そう言って泉に花を優しく投げ入れたシンは、悠々と口ずさみ始めた。


《玉座におわす我らが神よ》

《御前に昇りし同胞の》

《その御魂がどうか》

《迷いし亡魂になる前に》

《救い給へ 導き給へ》


 その唄は鎮魂歌。

 一本ずつ花を泉に放って、歌う様子は厳かな儀式の様だ。シンは歌い終えると、恥ずかしそうに笑ってイリスを見た。

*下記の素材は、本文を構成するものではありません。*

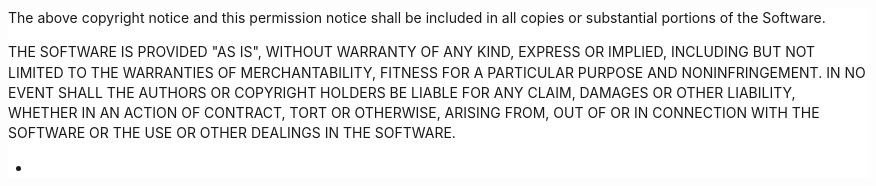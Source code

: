 The above copyright notice and this permission notice shall be included in all
copies or substantial portions of the Software.

THE SOFTWARE IS PROVIDED "AS IS", WITHOUT WARRANTY OF ANY KIND, EXPRESS OR
IMPLIED, INCLUDING BUT NOT LIMITED TO THE WARRANTIES OF MERCHANTABILITY,
FITNESS FOR A PARTICULAR PURPOSE AND NONINFRINGEMENT. IN NO EVENT SHALL THE
AUTHORS OR COPYRIGHT HOLDERS BE LIABLE FOR ANY CLAIM, DAMAGES OR OTHER
LIABILITY, WHETHER IN AN ACTION OF CONTRACT, TORT OR OTHERWISE, ARISING FROM,
OUT OF OR IN CONNECTION WITH THE SOFTWARE OR THE USE OR OTHER DEALINGS IN THE
SOFTWARE.
  

-                
  

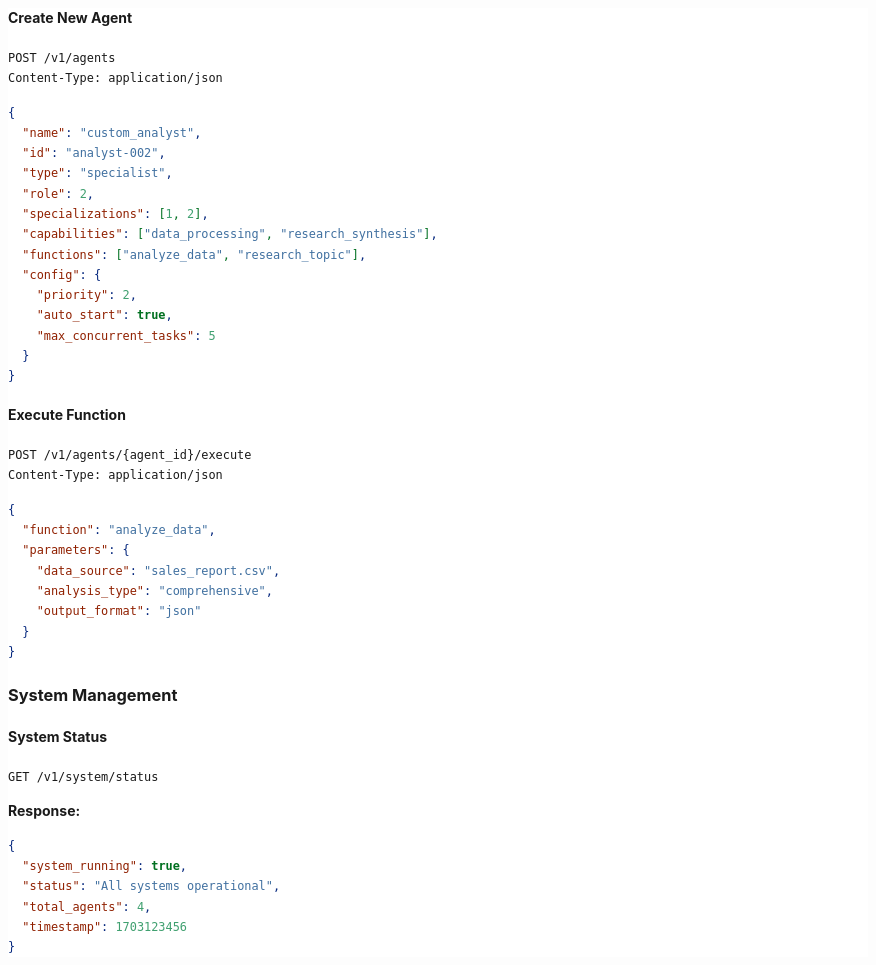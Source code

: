 #### Create New Agent
```http
POST /v1/agents
Content-Type: application/json
```

```json
{
  "name": "custom_analyst",
  "id": "analyst-002",
  "type": "specialist",
  "role": 2,
  "specializations": [1, 2],
  "capabilities": ["data_processing", "research_synthesis"],
  "functions": ["analyze_data", "research_topic"],
  "config": {
    "priority": 2,
    "auto_start": true,
    "max_concurrent_tasks": 5
  }
}
```

#### Execute Function
```http
POST /v1/agents/{agent_id}/execute
Content-Type: application/json
```

```json
{
  "function": "analyze_data",
  "parameters": {
    "data_source": "sales_report.csv",
    "analysis_type": "comprehensive",
    "output_format": "json"
  }
}
```

### System Management

#### System Status
```http
GET /v1/system/status
```

**Response:**
```json
{
  "system_running": true,
  "status": "All systems operational",
  "total_agents": 4,
  "timestamp": 1703123456
}
```
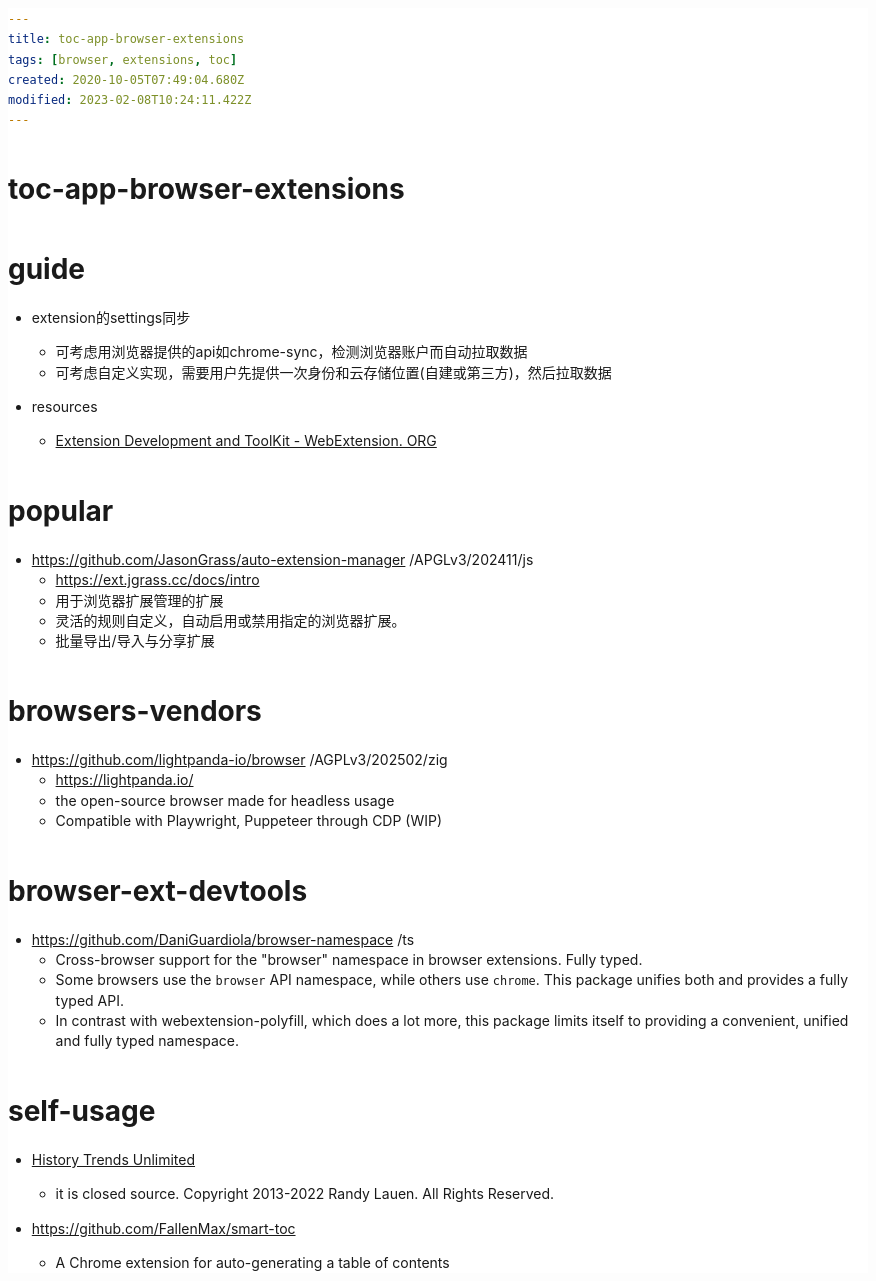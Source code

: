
 ```yaml
---
title: toc-app-browser-extensions
tags: [browser, extensions, toc]
created: 2020-10-05T07:49:04.680Z
modified: 2023-02-08T10:24:11.422Z
---
```


# toc-app-browser-extensions

# guide

- extension的settings同步
  - 可考虑用浏览器提供的api如chrome-sync，检测浏览器账户而自动拉取数据
  - 可考虑自定义实现，需要用户先提供一次身份和云存储位置(自建或第三方)，然后拉取数据

- resources
  - [Extension Development and ToolKit - WebExtension. ORG](https://webextension.org/)
# popular
- https://github.com/JasonGrass/auto-extension-manager /APGLv3/202411/js
  - https://ext.jgrass.cc/docs/intro
  - 用于浏览器扩展管理的扩展
  - 灵活的规则自定义，自动启用或禁用指定的浏览器扩展。
  - 批量导出/导入与分享扩展
# browsers-vendors
- https://github.com/lightpanda-io/browser /AGPLv3/202502/zig
  - https://lightpanda.io/
  - the open-source browser made for headless usage
  - Compatible with Playwright, Puppeteer through CDP (WIP)
# browser-ext-devtools
- https://github.com/DaniGuardiola/browser-namespace /ts
  - Cross-browser support for the "browser" namespace in browser extensions. Fully typed.
  - Some browsers use the `browser` API namespace, while others use `chrome`. This package unifies both and provides a fully typed API.
  - In contrast with webextension-polyfill, which does a lot more, this package limits itself to providing a convenient, unified and fully typed namespace.
# self-usage
- [History Trends Unlimited](https://sites.google.com/view/history-trends-unlimited/home?authuser=0)
  - it is closed source. Copyright 2013-2022 Randy Lauen. All Rights Reserved.

- https://github.com/FallenMax/smart-toc
  - A Chrome extension for auto-generating a table of contents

紅鼠こうその鎮魂の儀式ですよ。戦闘種族ですから、こういった儀式は小さい頃から叩き込まれました」

「……あぁ。知っている」

「え?」

「私も、この唄、知っている」

 イリスは目をいっぱいまで見開いて泉を見ていた。わなわなと唇を震わせて、泣くまいと堪えている。ぎゅっと握りしめられた花は苦しそうに萎れてしまっていた。

 イリスはこくんと喉を動かすと、小さく口ずさみ始める。放られた萎れた花が、泉の水に静かに浮かんだ。


《玉座におわす我らが神よ》

《戦火に焼かれし同胞の》

《その御魂がどうか》

《苦しみから放たれる様に》

《赦し給へ 導き給へ》


 イリスは紡ぐ。記憶の水面を揺らして、奥底から引きずり出す様に。苦しげに眉根を寄せて必死に記憶を辿っていた。

 小さな頃から叩き込まれるという鎮魂歌だ、記憶を失ったイリスにもそれは根付いていたのだろう。淀みなく歌い切ったイリスは、小さく一筋だけポロリと涙を零した。

「イリス殿……」

「私は、本当に‥‥紅鼠こうその民なのだな……」

「はい。そうですね」

 自分に眠る記憶の欠片を感じた瞬間とでも言おうか。目が回ってしまいそうな何かが、一瞬だけ頭を掠めた気がする。だがそれ以上は何も思い出せなかった。

 頬を流れた一筋だけの涙を、シンの無骨な指が撫でた。はっとしてシンを見遣ると、ひどく優しそうな瞳をしている。俄かに照れ臭くなって、イリスは小さく笑って誤魔化した。


□□□□


 そんな二人を偶然通り掛かった男がじっと見ていた。セスタである。

 セスタには彼の紅い髪の兵に見覚えがあった。確かセスタの執務室にイリスに会いにやって来た兵だった。確かイリスの同郷の者だと言っていた気がする。

 涙を拭われて照れ笑いを浮かべるイリスと穏やかに笑う紅い髪の兵を見ていたら、何やら寂しい思いを覚える。

 副将になった時に友人をなくしたと寂しがっていたイリスを思い出すと、何だか子離れを寂しがる親の様な心地だった。


 そう、だよな。

 自分に問いかけようと思って止めた。何やらそれでは説明のつかない苛立ちが、小さく胸を刺していた気がしたが、セスタは気付かない振りをしたのだった。